Wie auch immer, eine irgendwie geartete Bürgerbeteiligung hat nie stattgefunden.
Nun wird dagegen argumentiert, man hätte ja die Parteien abwählen können, bevor sie das beschließen konnten. Nun, der Journalist hat auch das recherchiert. Ist ebenfalls falsch. Zwischen der Vorstellung des Projekts und dem absoluten Festklopfen („irreversibel“) gab es lediglich die Wahl des Gemeinderats am 12. Juni 1994, wenige Wochen nach der Vorstellung auf der Pressekonferenz. Damals war das Projekt überhaupt nicht im Wahlkampf. Niemand konnte ja auch wissen, dieser Gemeinderat würde bereits endgültig über „Stuttgart21“ beschließen.
Schließlich gibt es noch das Argument, dies alles sei ja in Planfeststellungsverfahren ausgelegen und man hätte dagegen Einsprüche einlegen können. Auch das ist nicht richtig. In Planfeststellungsverfahren haben Eingaben nur dann Aussicht auf Erfolg, wenn sie lediglich Korrekturen und Detailbeschwerden formulieren. Jene aber, die das ganze Projekt ablehnen und/oder durch Alternativen ersetzen wollen, bleiben unberücksichtigt.

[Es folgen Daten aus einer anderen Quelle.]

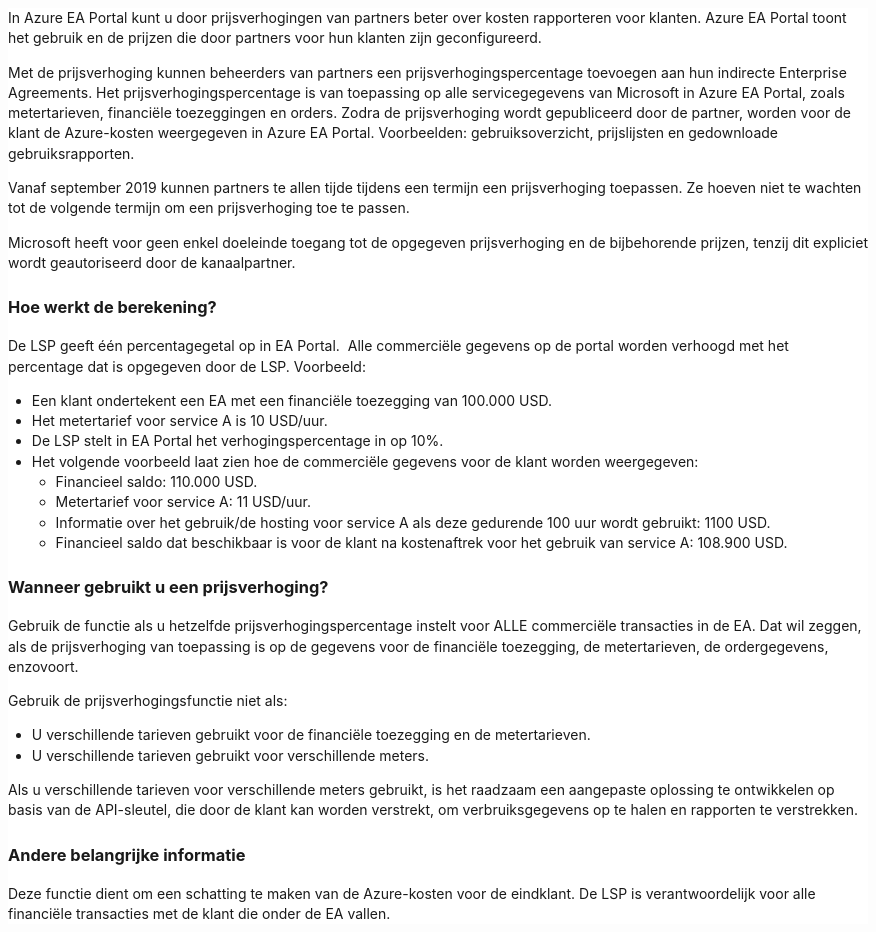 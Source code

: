 In Azure EA Portal kunt u door prijsverhogingen van partners beter over kosten rapporteren voor klanten. Azure EA Portal toont het gebruik en de prijzen die door partners voor hun klanten zijn geconfigureerd.

Met de prijsverhoging kunnen beheerders van partners een prijsverhogingspercentage toevoegen aan hun indirecte Enterprise Agreements. Het prijsverhogingspercentage is van toepassing op alle servicegegevens van Microsoft in Azure EA Portal, zoals metertarieven, financiële toezeggingen en orders. Zodra de prijsverhoging wordt gepubliceerd door de partner, worden voor de klant de Azure-kosten weergegeven in Azure EA Portal. Voorbeelden: gebruiksoverzicht, prijslijsten en gedownloade gebruiksrapporten.

Vanaf september 2019 kunnen partners te allen tijde tijdens een termijn een prijsverhoging toepassen. Ze hoeven niet te wachten tot de volgende termijn om een prijsverhoging toe te passen.

Microsoft heeft voor geen enkel doeleinde toegang tot de opgegeven prijsverhoging en de bijbehorende prijzen, tenzij dit expliciet wordt geautoriseerd door de kanaalpartner.

### <a name="how-the-calculation-works"></a>Hoe werkt de berekening?

De LSP geeft één percentagegetal op in EA Portal.  Alle commerciële gegevens op de portal worden verhoogd met het percentage dat is opgegeven door de LSP. Voorbeeld:

- Een klant ondertekent een EA met een financiële toezegging van 100.000 USD.
- Het metertarief voor service A is 10 USD/uur.
- De LSP stelt in EA Portal het verhogingspercentage in op 10%.
- Het volgende voorbeeld laat zien hoe de commerciële gegevens voor de klant worden weergegeven:
    - Financieel saldo: 110.000 USD.
    - Metertarief voor service A: 11 USD/uur.
    - Informatie over het gebruik/de hosting voor service A als deze gedurende 100 uur wordt gebruikt: 1100 USD.
    - Financieel saldo dat beschikbaar is voor de klant na kostenaftrek voor het gebruik van service A: 108.900 USD.

### <a name="when-to-use-a-markup"></a>Wanneer gebruikt u een prijsverhoging?

Gebruik de functie als u hetzelfde prijsverhogingspercentage instelt voor ALLE commerciële transacties in de EA. Dat wil zeggen, als de prijsverhoging van toepassing is op de gegevens voor de financiële toezegging, de metertarieven, de ordergegevens, enzovoort.

Gebruik de prijsverhogingsfunctie niet als:
- U verschillende tarieven gebruikt voor de financiële toezegging en de metertarieven.
- U verschillende tarieven gebruikt voor verschillende meters.

Als u verschillende tarieven voor verschillende meters gebruikt, is het raadzaam een aangepaste oplossing te ontwikkelen op basis van de API-sleutel, die door de klant kan worden verstrekt, om verbruiksgegevens op te halen en rapporten te verstrekken.

### <a name="other-important-information"></a>Andere belangrijke informatie

Deze functie dient om een schatting te maken van de Azure-kosten voor de eindklant. De LSP is verantwoordelijk voor alle financiële transacties met de klant die onder de EA vallen.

Das ist auch die wesentliche Schuld, die der Journalist bei den Politikern und der Bahn sieht. Man habe niemals auch ein einziges Alternativprojekt geprüft, auch nur eine vergleichende Studie zwischen mehreren Varianten durchgespielt, niemals auch nur einen Gedanken verschwendet, ob ein paar Minuten Zeitgewinn für einen ICE wirklich so viel Geld wert sind (dieser Zeitgewinn für den ICE ist übrigens völlig theoretisch – es wird ihn wahrscheinlich gar nicht geben).

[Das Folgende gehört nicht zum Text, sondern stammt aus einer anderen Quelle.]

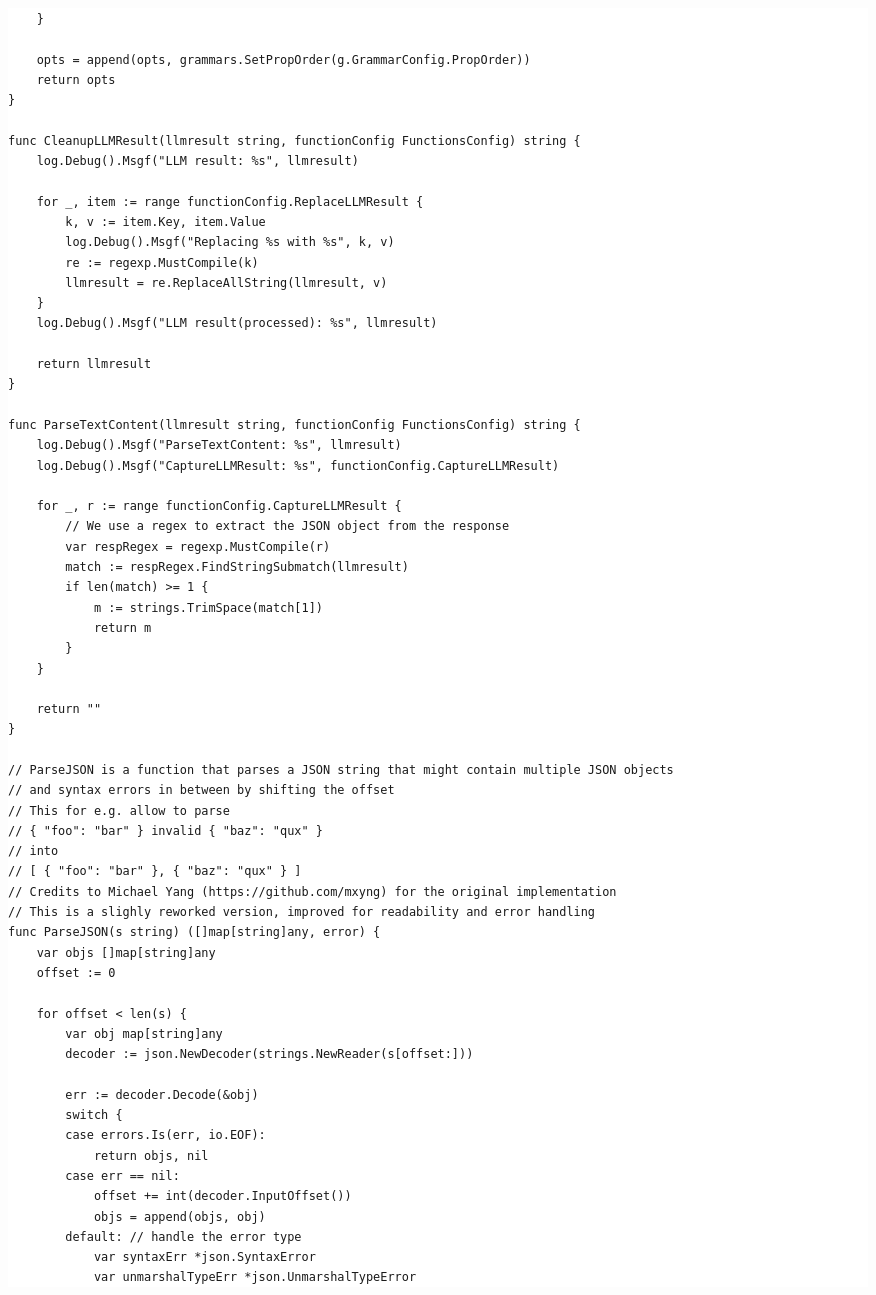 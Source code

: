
 ```  
	}  
  
	opts = append(opts, grammars.SetPropOrder(g.GrammarConfig.PropOrder))  
	return opts  
}  
  
func CleanupLLMResult(llmresult string, functionConfig FunctionsConfig) string {  
	log.Debug().Msgf("LLM result: %s", llmresult)  
  
	for _, item := range functionConfig.ReplaceLLMResult {  
		k, v := item.Key, item.Value  
		log.Debug().Msgf("Replacing %s with %s", k, v)  
		re := regexp.MustCompile(k)  
		llmresult = re.ReplaceAllString(llmresult, v)  
	}  
	log.Debug().Msgf("LLM result(processed): %s", llmresult)  
  
	return llmresult  
}  
  
func ParseTextContent(llmresult string, functionConfig FunctionsConfig) string {  
	log.Debug().Msgf("ParseTextContent: %s", llmresult)  
	log.Debug().Msgf("CaptureLLMResult: %s", functionConfig.CaptureLLMResult)  
  
	for _, r := range functionConfig.CaptureLLMResult {  
		// We use a regex to extract the JSON object from the response  
		var respRegex = regexp.MustCompile(r)  
		match := respRegex.FindStringSubmatch(llmresult)  
		if len(match) >= 1 {  
			m := strings.TrimSpace(match[1])  
			return m  
		}  
	}  
  
	return ""  
}  
  
// ParseJSON is a function that parses a JSON string that might contain multiple JSON objects  
// and syntax errors in between by shifting the offset  
// This for e.g. allow to parse  
// { "foo": "bar" } invalid { "baz": "qux" }  
// into  
// [ { "foo": "bar" }, { "baz": "qux" } ]  
// Credits to Michael Yang (https://github.com/mxyng) for the original implementation  
// This is a slighly reworked version, improved for readability and error handling  
func ParseJSON(s string) ([]map[string]any, error) {  
	var objs []map[string]any  
	offset := 0  
  
	for offset < len(s) {  
		var obj map[string]any  
		decoder := json.NewDecoder(strings.NewReader(s[offset:]))  
  
		err := decoder.Decode(&obj)  
		switch {  
		case errors.Is(err, io.EOF):  
			return objs, nil  
		case err == nil:  
			offset += int(decoder.InputOffset())  
			objs = append(objs, obj)  
		default: // handle the error type  
			var syntaxErr *json.SyntaxError  
			var unmarshalTypeErr *json.UnmarshalTypeError  
```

Die Hauptschuld gibt der Journalist der Bahn. Er schreibt:
„Von Anfang an, also seit dem 18.April 1994, weigerte sich die Bahn mit hartnäckiger Konsequenz, alternative Pläne für die Einbindung Stuttgarts in eine schnelle Fernverkehrsmagistrale Paris - Budapest oder eben nur für die Modernisierung des Stuttgarter Knotenpunkts zu entwickeln. Die absolutistische Ja/Nein-Logik, die heute den Konflikt so unlösbar erscheinen lässt, war dem Projekt vom ersten Tag an aufgebürdet. Entweder wir untertunneln die Stadt und beseitigen den Kopfbahnhof, oder alles bleibt beim Alten. So rigoros, anders gesagt, so erpresserisch setzte die Bahn die Gemeinde unter Druck.“
Damit ist das fast einzige, gebetsmühlenartig wiederholte Argument widerlegt, das der demokratischen Teilhabe, der Offenheit gegenüber alternativen Überlegungen für Jahre und des demokratischen Prozesses, der „schließlich einmal zum Abschluss“ kommen müsse.
Der Vollständigkeit halber sei hier noch kurz erwähnt, wie Frankfurt zum Beispiel das Problem des Kopfbahnhofs gelöst hat, der einige Minuten Verzögerung für Hochgeschwindigkeitszüge bedeuten kann, denn er hat eine länger dauernde langsame Ein- und Ausfahrt als bei Durchgangsbahnhöfen:
Ein Teil der ICEs, die Frankfurt anlaufen, werden überhaupt nicht mehr in den Hauptbahnhof geführt, sondern halten nur am Bahnhof Frankfurt-Flughafen. Für die Reisenden kein wesentliches Hindernis, denn von dort gehen in kurzen Zeitabständen S-Bahnen zum Hauptbahnhof (oder eventuell auch schon in andere Zielrichtungen).
Das gleiche ist auch in „Stuttgart21“ vorgesehen. Auch dort soll der Flughafen-Bahnhof zu einem ICE-Haltepunkt ausgebaut werden. Die Befürworter des Projekts haben allerdings nicht bemerkt, dass sie damit ihr wesentlichstes Argument, den kleinen Zeitgewinn für die ICEs, bereits verloren haben, denn dann braucht man ja eben den Hauptbahnhof gar nicht zum Durchgangsbahnhof zu machen, wie Frankfurt perfekt beweist.